Earlier this week, I attended a session at Hubspot’s INBOUND conference hosted by Peter Shankman. Peter is an author, entrepreneur, speaker and worldwide connector, and also happens to have clinically-diagnosed ADHD.
So it’s fitting that his session was titled “Staying Relevant in an ADHD World.”
Peter started off his session by sharing these facts with us, and went on to discuss his early business ventures (selling Titanic-themed t-shirts in Times Square) and hilarious anecdotes about poor customer service experiences (see: Peter and Hertz and the Terrible, Horrible, No Good, Really Bad Customer Experience).
But one of the most valuable things I learned from Peter is that while it’s hard for companies to stay relevant in today’s oversaturated and chaotic world, all it takes is some sincerity. Four nuggets of knowledge from Peter’s session are below.
- Your brand is your lifeblood. Tie everything you do back to your brand because otherwise someone will steal it. Peter spoke about a great YouTube video he made that was a huge hit—and that was ultimately shared by Lance Armstrong. But he didn’t give himself credit anywhere on the video, so while it went viral no one knew it was him. This face-palm lesson is one that all companies can use: if you have a valuable product or piece of content, make sure to give yourself credit, because no one else is going to.
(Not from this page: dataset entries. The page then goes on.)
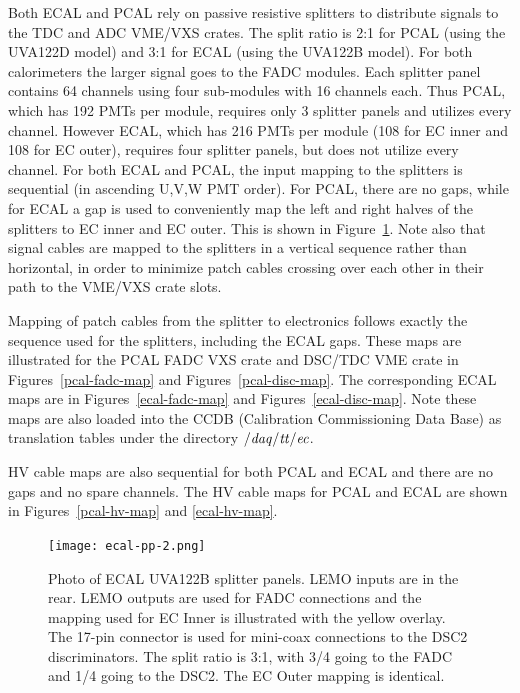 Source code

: \documentclass[letterpaper,10pt]{article}
\begin{document}
Both ECAL and PCAL rely on passive resistive splitters to distribute signals to the TDC and ADC
VME/VXS crates.  The split ratio is 2:1 for PCAL (using the UVA122D model)  and 3:1 for ECAL
(using the UVA122B model).  For both calorimeters the larger signal goes to the FADC modules.
Each splitter panel contains 64 channels using four sub-modules with 16 channels each.  Thus PCAL,
which has 192 PMTs per module, requires only 3 splitter panels and utilizes every channel. However ECAL,
which has 216 PMTs per module (108 for EC inner and 108 for EC outer), requires four splitter panels,
but does not utilize every channel.  For both ECAL and PCAL, the input mapping to the splitters
is sequential (in ascending U,V,W PMT order).  For PCAL, there are no gaps, while for ECAL a gap
is used to conveniently map the left and right halves of the splitters to EC inner and EC outer.  This
is shown in Figure~\ref{ecal-pp-2}.  Note also that signal cables are mapped to the splitters in a
vertical sequence rather than horizontal, in order to minimize patch cables crossing over each other
in their path to the VME/VXS crate slots.

Mapping of patch cables from the splitter to electronics follows exactly the sequence used for the
splitters, including the ECAL gaps.  These maps are illustrated for the PCAL FADC VXS crate and DSC/TDC VME crate in
Figures~\ref{pcal-fadc-map} and Figures~\ref{pcal-disc-map}.  The corresponding ECAL maps are in
Figures~\ref{ecal-fadc-map} and Figures~\ref{ecal-disc-map}.  Note these maps are also loaded into
the CCDB (Calibration Commissioning Data Base) as translation tables  under the directory $\it{/daq/tt/ec}$.

HV cable maps are also sequential for both PCAL and ECAL and there are no gaps and no spare channels.
The HV cable maps for PCAL and ECAL are shown in Figures~\ref{pcal-hv-map} and \ref{ecal-hv-map}.

\begin{figure}[htbp]
\vspace{2mm}
  \centering
  \texttt{[image: ecal-pp-2.png]}
\caption{Photo of ECAL UVA122B splitter panels.  LEMO inputs are in the rear.  LEMO outputs are used
  for FADC connections and the mapping used for EC Inner is illustrated with the yellow overlay.  The 17-pin connector
  is used for mini-coax connections to the DSC2 discriminators.  The split ratio is 3:1, with 3/4 going
  to the FADC and 1/4 going to the DSC2.  The EC Outer mapping is identical.}
\label{ecal-pp-2}
\end{figure}
\end{document}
- The average person has a 2.7 second attention span. Although Peter took it as a compliment when we kept our heads down on our phones or laptops (because he figured it meant we were tweeting what he was saying) he also brought up the fact that we are constantly multitasking. When was the last time you didn’t have 10 computer tabs open and music playing and the television on while doing work? There are so many different ways to get information. Make sure people are getting your company’s message in a relevant and unforgettable manner.
- Reach out and expect nothing in return. One way to unforgettably relay your company’s message is by being sincere. Treating your customers like actual people will make them like you. And when a customer likes you, they’re more likely to buy from you, or at least remember who you are. You have the ability to be top of mind every single day. Checking in with prospective (or existing) customers with valuable resources or articles, or just to say hi, will go a much longer way than you may expect.
- Trust is the only thing that can counter the “ADHD customer.” The “ADHD customer,” the one with the 2.7 second attention span, is all of us. When your company can build a positive rapport with existing customers, trust is built as well. And when a customer trusts you, they are more likely to recommend you to others. Trust breaks through the clutter and keeps you relevant.
I thoroughly enjoyed learning from Peter, and recommend you check out his website for more on his speaking and advisory roles.